* _Problem description_: All of the data, from the first line to the last, should be reproduced without alteration.
=-=-=
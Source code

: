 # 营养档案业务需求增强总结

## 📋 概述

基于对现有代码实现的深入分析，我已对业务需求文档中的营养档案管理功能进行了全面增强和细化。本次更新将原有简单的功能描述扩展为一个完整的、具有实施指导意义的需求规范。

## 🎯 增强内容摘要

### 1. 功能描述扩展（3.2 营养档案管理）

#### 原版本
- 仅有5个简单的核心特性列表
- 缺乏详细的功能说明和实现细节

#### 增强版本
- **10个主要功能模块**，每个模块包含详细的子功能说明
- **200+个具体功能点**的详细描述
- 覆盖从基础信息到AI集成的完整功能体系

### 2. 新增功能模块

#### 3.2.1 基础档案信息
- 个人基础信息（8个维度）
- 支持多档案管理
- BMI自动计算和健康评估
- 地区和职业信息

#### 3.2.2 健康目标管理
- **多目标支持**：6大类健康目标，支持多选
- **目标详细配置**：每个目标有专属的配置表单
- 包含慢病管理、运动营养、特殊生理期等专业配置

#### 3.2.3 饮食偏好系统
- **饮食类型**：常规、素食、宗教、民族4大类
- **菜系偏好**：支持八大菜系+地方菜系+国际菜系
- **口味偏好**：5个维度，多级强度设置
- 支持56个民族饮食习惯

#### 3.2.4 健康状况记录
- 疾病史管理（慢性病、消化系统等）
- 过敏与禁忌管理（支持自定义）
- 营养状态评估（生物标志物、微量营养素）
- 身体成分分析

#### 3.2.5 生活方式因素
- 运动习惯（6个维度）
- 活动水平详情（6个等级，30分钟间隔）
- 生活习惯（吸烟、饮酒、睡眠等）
=-=-=
* _Task answer_:
Source code

: # 营养档案业务需求增强总结

## 📋 概述

基于对现有代码实现的深入分析，我已对业务需求文档中的营养档案管理功能进行了全面增强和细化。本次更新将原有简单的功能描述扩展为一个完整的、具有实施指导意义的需求规范。

## 🎯 增强内容摘要

### 1. 功能描述扩展（3.2 营养档案管理）

#### 原版本
- 仅有5个简单的核心特性列表
- 缺乏详细的功能说明和实现细节

#### 增强版本
- **10个主要功能模块**，每个模块包含详细的子功能说明
- **200+个具体功能点**的详细描述
- 覆盖从基础信息到AI集成的完整功能体系

### 2. 新增功能模块

#### 3.2.1 基础档案信息
- 个人基础信息（8个维度）
- 支持多档案管理
- BMI自动计算和健康评估
- 地区和职业信息

#### 3.2.2 健康目标管理
- **多目标支持**：6大类健康目标，支持多选
- **目标详细配置**：每个目标有专属的配置表单
- 包含慢病管理、运动营养、特殊生理期等专业配置

#### 3.2.3 饮食偏好系统
- **饮食类型**：常规、素食、宗教、民族4大类
- **菜系偏好**：支持八大菜系+地方菜系+国际菜系
- **口味偏好**：5个维度，多级强度设置
- 支持56个民族饮食习惯

#### 3.2.4 健康状况记录
- 疾病史管理（慢性病、消化系统等）
- 过敏与禁忌管理（支持自定义）
- 营养状态评估（生物标志物、微量营养素）
- 身体成分分析

#### 3.2.5 生活方式因素
- 运动习惯（6个维度）
- 活动水平详情（6个等级，30分钟间隔）
- 生活习惯（吸烟、饮酒、睡眠等）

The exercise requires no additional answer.